++++ Extracted information

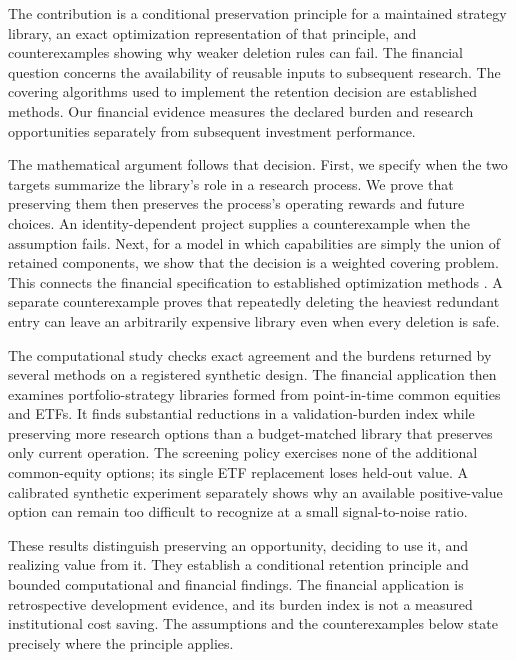 The contribution is a conditional preservation principle for a maintained
strategy library, an exact optimization representation of that principle, and
counterexamples showing why weaker deletion rules can fail. The financial
question concerns the availability of reusable inputs to subsequent research.
The covering algorithms used to implement the retention decision are
established methods. Our financial evidence measures the declared burden and
research opportunities separately from subsequent investment performance.

The mathematical argument follows that decision. First, we specify when the
two targets summarize the library's role in a research process. We prove that
preserving them then preserves the process's operating rewards and future
choices. An identity-dependent project supplies a counterexample when the
assumption fails. Next, for a model in which capabilities are simply the union
of retained components, we show that the decision is a weighted covering
problem. This connects the financial specification to established optimization
methods \citep{Karp1972,Chvatal1979}. A separate counterexample proves that
repeatedly deleting the heaviest redundant entry can leave an arbitrarily
expensive library even when every deletion is safe.

The computational study checks exact agreement and the burdens returned by
several methods on a registered synthetic design. The financial application
then examines portfolio-strategy libraries formed from point-in-time common
equities and ETFs. It finds substantial reductions in a validation-burden
index while preserving more research options than a budget-matched library
that preserves only current operation. The screening policy exercises none of
the additional common-equity options; its single ETF replacement loses
held-out value. A calibrated synthetic experiment separately shows why an
available positive-value option can remain too difficult to recognize at a
small signal-to-noise ratio.

These results distinguish preserving an opportunity, deciding to use it, and
realizing value from it. They establish a conditional retention principle and
bounded computational and financial findings. The financial application is
retrospective development evidence, and its burden index is not a measured
institutional cost saving. The assumptions and the counterexamples below
state precisely where the principle applies.
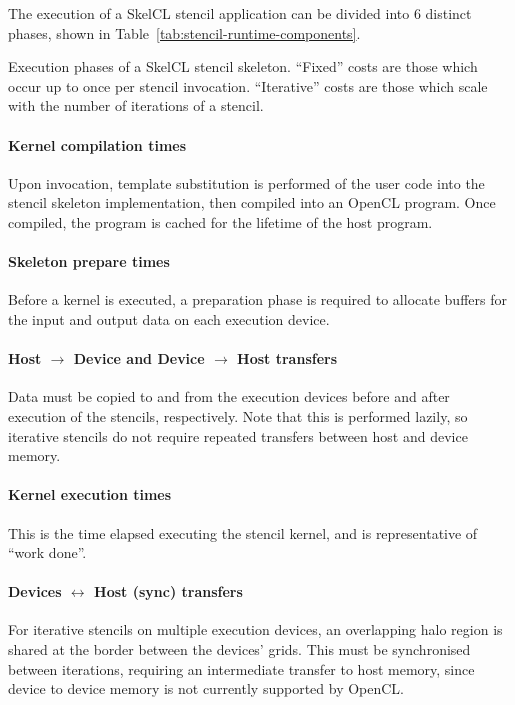 The execution of a SkelCL stencil application can be divided into 6
distinct phases, shown in Table~\ref{tab:stencil-runtime-components}.


\begin{table}

\caption{Execution phases of a SkelCL stencil skeleton. ``Fixed''
  costs are those which occur up to once per stencil
  invocation. ``Iterative'' costs are those which scale with the
  number of iterations of a stencil.}
\label{tab:stencil-runtime-components}
\end{table}

\paragraph{Kernel compilation times} Upon invocation, template
substitution is performed of the user code into the stencil skeleton
implementation, then compiled into an OpenCL program. Once compiled,
the program is cached for the lifetime of the host program.

\paragraph{Skeleton prepare times} Before a kernel is executed, a
preparation phase is required to allocate buffers for the input and
output data on each execution device.

\paragraph{Host $\rightarrow$ Device and Device $\rightarrow$ Host
  transfers} Data must be copied to and from the execution devices
before and after execution of the stencils, respectively. Note that
this is performed lazily, so iterative stencils do not require
repeated transfers between host and device memory.

\paragraph{Kernel execution times} This is the time elapsed executing
the stencil kernel, and is representative of ``work done''.

\paragraph{Devices $\leftrightarrow$ Host (sync) transfers} For
iterative stencils on multiple execution devices, an overlapping halo
region is shared at the border between the devices' grids. This must
be synchronised between iterations, requiring an intermediate transfer
to host memory, since device to device memory is not currently
supported by OpenCL.

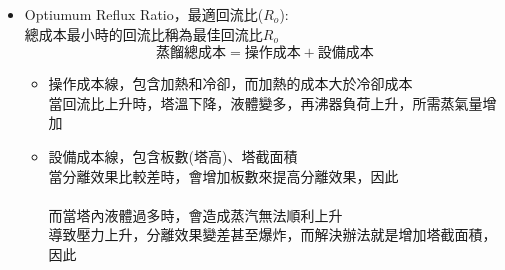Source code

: \documentclass[../main.tex]{subfiles}
\begin{document}
\begin{itemize}
\begin{itemize}
\begin{itemize}
\begin{figure}[H]
        \caption{莫非效率值示意圖}
      \end{figure}
      \begin{equation}
        \eta_{M} = \frac{y_{n+1} - y_n}{y_n^\ast - y_n}
        = \frac{\text{實際每板提升的輕成分摩爾分率}}{\text{理論每板可提升的輕成分摩爾分率}}
      \end{equation}
      \item Overall efficiency (總效率) $\eta_{O}$:\\
      定義為:
      \begin{equation}
        \eta_{O} = \frac{N_{\text{min}}}{N_{\text{實際}}} =\frac{\text{最少理論板數}}{\text{實際所需板數}}
      \end{equation}
    \end{itemize}
    \item Optiumum Reflux Ratio，最適回流比($R_o$):\\
    總成本最小時的回流比稱為最佳回流比$R_o$
    \begin{equation}
      \text{蒸餾總成本} = \text{操作成本} + \text{設備成本}
    \end{equation}
    \begin{itemize}
      \item 操作成本線，包含加熱和冷卻，而加熱的成本大於冷卻成本\\
      當回流比上升時，塔溫下降，液體變多，再沸器負荷上升，所需蒸氣量增加\\
      \item 設備成本線，包含板數(塔高)、塔截面積\\
      當分離效果比較差時，會增加板數來提高分離效果，因此\\
      \\
      而當塔內液體過多時，會造成蒸汽無法順利上升\\
      導致壓力上升，分離效果變差甚至爆炸，而解決辦法就是增加塔截面積，因此\\
    \end{itemize}
    \begin{figure}[H]

\end{figure}
\end{itemize}
\end{itemize}
\end{document}
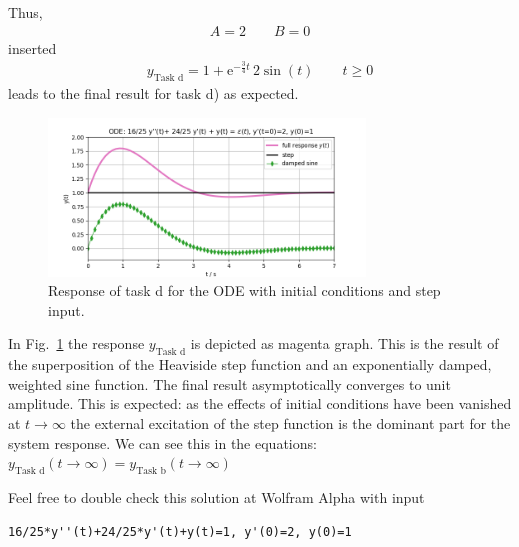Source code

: Thus,
\begin{align}
A = 2\qquad B = 0
\end{align}
inserted
\begin{align}
\boxed{
y_\text{Task d} =
1+\mathrm{e}^{-\frac{3}{4} t}
\, 2 \sin(t)\qquad t \geq 0
}
\end{align}
leads to the final result for task d) as expected.
%
\begin{figure}[b!]
\centering
\includegraphics[width=0.75\textwidth]{../laplace_transform/response_full}
\caption{Response of task d for the ODE with initial conditions and step input.}
\label{fig:response_full}
\end{figure}
%
In Fig.~\ref{fig:response_full} the response $y_\text{Task d} $ is depicted as
magenta graph. This is the result of the superposition of the Heaviside step
function and an exponentially damped, weighted sine function.
The final result asymptotically converges to unit amplitude.
%
This is expected: as the effects of initial conditions have been vanished at $t\to\infty$
the external excitation of the step function is the dominant part for the system
response.
%
We can see this in the equations: $y_\text{Task d}(t\to\infty) = y_\text{Task b}(t\to\infty)$

Feel free to double check this solution at Wolfram Alpha with input
\begin{verbatim}
16/25*y''(t)+24/25*y'(t)+y(t)=1, y'(0)=2, y(0)=1
\end{verbatim}





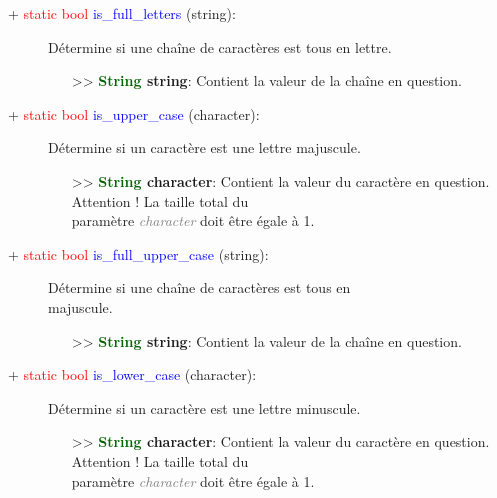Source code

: \documentclass[a4paper, 11pt]{article}
\begin{document}
	\begin{description}
		\item [+ \textcolor{red}{static bool} \textcolor{blue}{is\_full\_letters} (string):] Détermine si 
		une chaîne de caractères est tous en lettre.
		\begin{itemize}
			\item [>> \textbf{\textcolor{darkgreen}{String} string}:] Contient la valeur de la chaîne en 
			question.\\
		\end{itemize}
	\end{description}
	\begin{description}
		\item [+ \textcolor{red}{static bool} \textcolor{blue}{is\_upper\_case} (character):] Détermine si 
		un caractère est une lettre majuscule.
		\begin{itemize}
			\item [>> \textbf{\textcolor{darkgreen}{String} character}:] Contient la valeur du caractère en 
			question. Attention ! La taille total du \\paramètre \textit{\textcolor{gray}{character}} doit 
			être égale à 1.\\
		\end{itemize}
	\end{description}
	\begin{description}
		\item [+ \textcolor{red}{static bool} \textcolor{blue}{is\_full\_upper\_case} (string):] Détermine 
		si une chaîne de caractères est tous en \\majuscule.
		\begin{itemize}
			\item [>> \textbf{\textcolor{darkgreen}{String} string}:] Contient la valeur de la chaîne en 
			question.\\
		\end{itemize}
	\end{description}
	\begin{description}
		\item [+ \textcolor{red}{static bool} \textcolor{blue}{is\_lower\_case} (character):] Détermine si 
		un caractère est une lettre minuscule.
		\begin{itemize}
			\item [>> \textbf{\textcolor{darkgreen}{String} character}:] Contient la valeur du caractère en 
			question. Attention ! La taille total du \\paramètre \textit{\textcolor{gray}{character}} doit 
			être égale à 1.\\
		\end{itemize}
	\end{description}
\end{document}

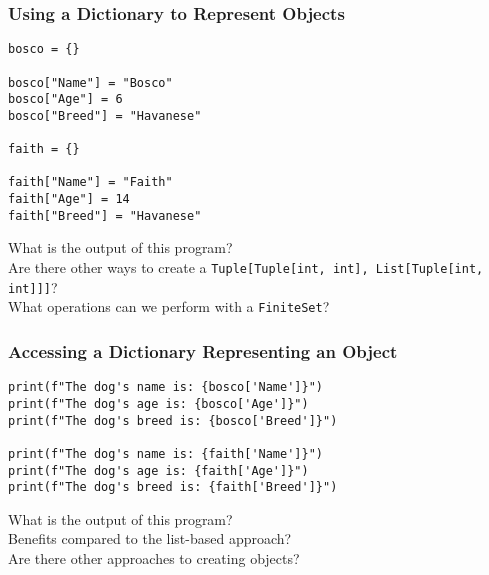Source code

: \documentclass[14pt,aspectratio=169]{beamer}
\begin{document}
%
\begin{frame}[fragile]
  \frametitle{Using a Dictionary to Represent Objects}
  \begin{minipage}{6in}
    \vspace*{.2in}
    \begin{verbatim}
bosco = {}

bosco["Name"] = "Bosco"
bosco["Age"] = 6
bosco["Breed"] = "Havanese"

faith = {}

faith["Name"] = "Faith"
faith["Age"] = 14
faith["Breed"] = "Havanese"
    \end{verbatim}
  \end{minipage}
  \vspace*{.25in}
  \begin{center}
    \normalsize \noindent What is the output of this program? \\
    \normalsize \noindent Are there other ways to create a {\tt Tuple[Tuple[int, int], List[Tuple[int, int]]]}? \\
    \normalsize \noindent What operations can we perform with a {\tt FiniteSet}? \\
  \end{center}
\end{frame}

%
\begin{frame}[fragile]
  \frametitle{Accessing a Dictionary Representing an Object}
  \hspace*{-.1in}
  \begin{minipage}{6in}
    \vspace*{.2in}
    \begin{verbatim}
print(f"The dog's name is: {bosco['Name']}")
print(f"The dog's age is: {bosco['Age']}")
print(f"The dog's breed is: {bosco['Breed']}")

print(f"The dog's name is: {faith['Name']}")
print(f"The dog's age is: {faith['Age']}")
print(f"The dog's breed is: {faith['Breed']}")
    \end{verbatim}
  \end{minipage}
  \vspace*{.1in}
  \begin{center}
    \normalsize \noindent What is the output of this program? \\
    \normalsize \noindent Benefits compared to the list-based approach? \\
    \normalsize \noindent Are there other approaches to creating objects? \\
  \end{center}
\end{frame}
\end{document}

++++++++

Task goal: Output must match the lines from the start of the records above through the line that contains "The mathematical argument", exactly and with every picture removed.

Answer section:
 The contribution is a conditional preservation principle for a maintained
strategy library, an exact optimization representation of that principle, and
counterexamples showing why weaker deletion rules can fail. The financial
question concerns the availability of reusable inputs to subsequent research.
The covering algorithms used to implement the retention decision are
established methods. Our financial evidence measures the declared burden and
research opportunities separately from subsequent investment performance.

The mathematical argument follows that decision. First, we specify when the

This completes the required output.